*** WORKING DATA

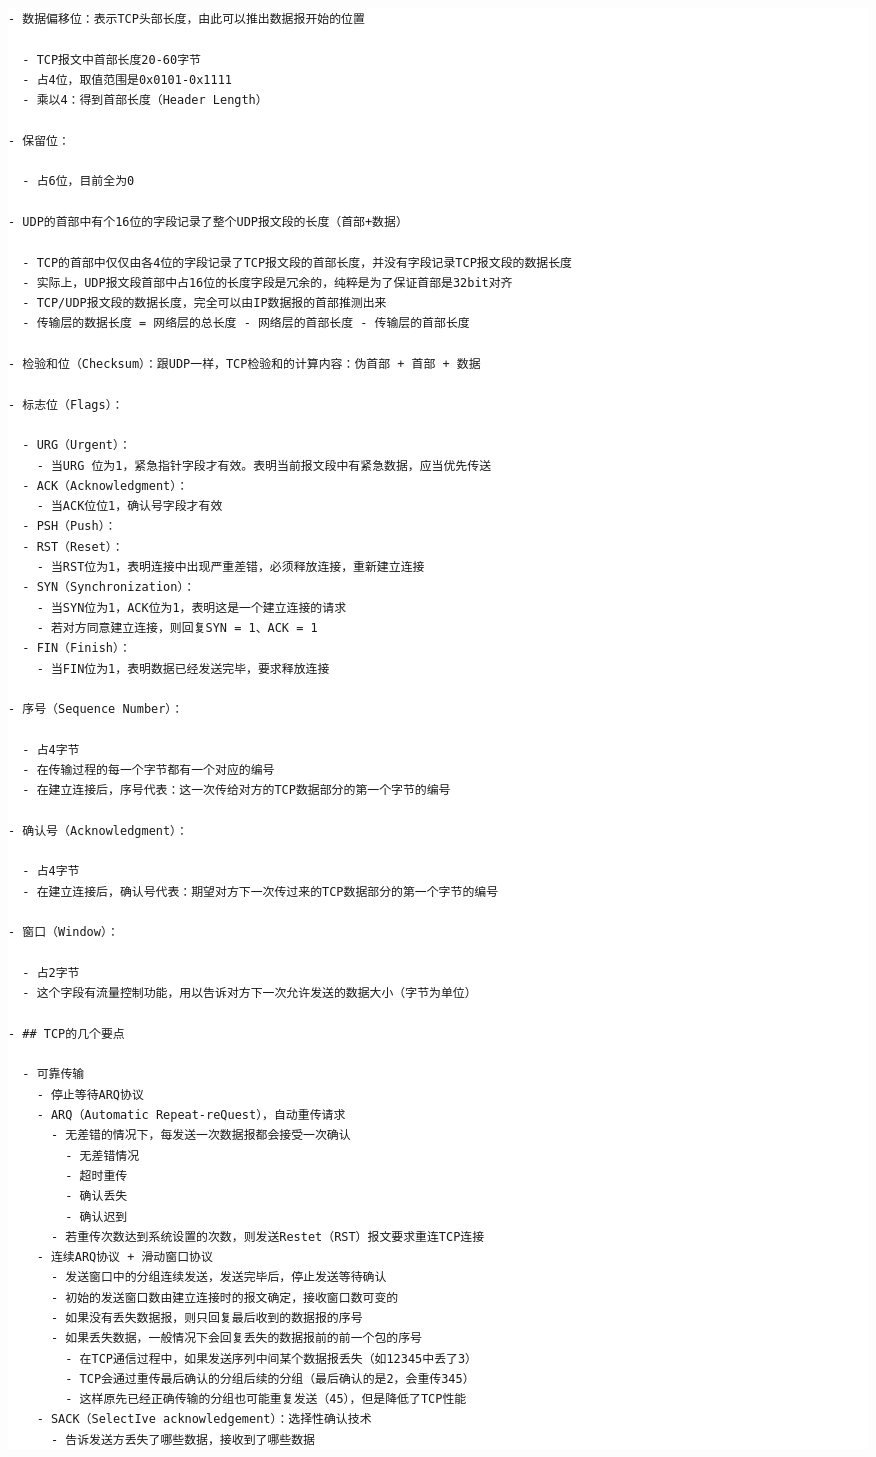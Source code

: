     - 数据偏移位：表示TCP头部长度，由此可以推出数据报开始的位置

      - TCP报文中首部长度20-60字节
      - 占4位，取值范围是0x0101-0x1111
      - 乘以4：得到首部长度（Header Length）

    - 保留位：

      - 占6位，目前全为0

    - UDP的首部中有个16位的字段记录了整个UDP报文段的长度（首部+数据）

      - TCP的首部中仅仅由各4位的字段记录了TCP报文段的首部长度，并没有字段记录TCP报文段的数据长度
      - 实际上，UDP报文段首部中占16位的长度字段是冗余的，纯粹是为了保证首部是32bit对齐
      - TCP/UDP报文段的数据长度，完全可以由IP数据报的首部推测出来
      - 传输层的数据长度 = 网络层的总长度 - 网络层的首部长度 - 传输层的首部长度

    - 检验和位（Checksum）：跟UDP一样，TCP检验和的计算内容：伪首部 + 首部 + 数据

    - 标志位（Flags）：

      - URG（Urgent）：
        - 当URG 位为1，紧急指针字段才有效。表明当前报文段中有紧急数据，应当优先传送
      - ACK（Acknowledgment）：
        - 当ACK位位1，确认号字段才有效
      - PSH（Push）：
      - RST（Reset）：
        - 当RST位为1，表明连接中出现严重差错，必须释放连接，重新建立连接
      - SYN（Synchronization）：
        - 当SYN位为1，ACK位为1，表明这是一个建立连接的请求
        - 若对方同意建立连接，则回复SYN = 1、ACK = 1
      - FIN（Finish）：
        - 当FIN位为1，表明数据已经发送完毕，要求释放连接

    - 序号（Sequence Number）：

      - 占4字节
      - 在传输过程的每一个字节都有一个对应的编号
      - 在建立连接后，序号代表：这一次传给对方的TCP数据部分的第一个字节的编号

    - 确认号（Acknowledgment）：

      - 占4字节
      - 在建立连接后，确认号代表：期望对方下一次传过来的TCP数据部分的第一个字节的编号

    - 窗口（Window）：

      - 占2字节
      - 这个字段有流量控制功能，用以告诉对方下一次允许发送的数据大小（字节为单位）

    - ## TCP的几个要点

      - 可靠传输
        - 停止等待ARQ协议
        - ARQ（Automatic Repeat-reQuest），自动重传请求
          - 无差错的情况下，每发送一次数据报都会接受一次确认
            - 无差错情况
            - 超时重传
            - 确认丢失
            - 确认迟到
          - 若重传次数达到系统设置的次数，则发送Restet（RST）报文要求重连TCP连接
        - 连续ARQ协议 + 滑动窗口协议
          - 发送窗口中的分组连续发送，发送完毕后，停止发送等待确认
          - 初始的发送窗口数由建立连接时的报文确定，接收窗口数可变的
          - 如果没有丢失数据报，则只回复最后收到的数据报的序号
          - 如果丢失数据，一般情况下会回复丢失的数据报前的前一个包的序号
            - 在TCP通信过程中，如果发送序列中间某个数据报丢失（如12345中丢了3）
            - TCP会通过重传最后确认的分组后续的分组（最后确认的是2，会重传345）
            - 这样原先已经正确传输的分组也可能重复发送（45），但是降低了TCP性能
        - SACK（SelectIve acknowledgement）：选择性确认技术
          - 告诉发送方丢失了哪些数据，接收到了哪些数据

******

- **PROBLEM STATEMENT**: Begin with the line above that has "- ARQ（Automatic Repeat-reQuest），自动重传请求" and continue through the line that has "- 如果没有丢失数据报，则只回复最后收到的数据报的序号", setting each one down exactly. Stop there.

- **TASK RESULT**:
        - ARQ（Automatic Repeat-reQuest），自动重传请求
          - 无差错的情况下，每发送一次数据报都会接受一次确认
            - 无差错情况
            - 超时重传
            - 确认丢失
            - 确认迟到
          - 若重传次数达到系统设置的次数，则发送Restet（RST）报文要求重连TCP连接
        - 连续ARQ协议 + 滑动窗口协议
          - 发送窗口中的分组连续发送，发送完毕后，停止发送等待确认
          - 初始的发送窗口数由建立连接时的报文确定，接收窗口数可变的
          - 如果没有丢失数据报，则只回复最后收到的数据报的序号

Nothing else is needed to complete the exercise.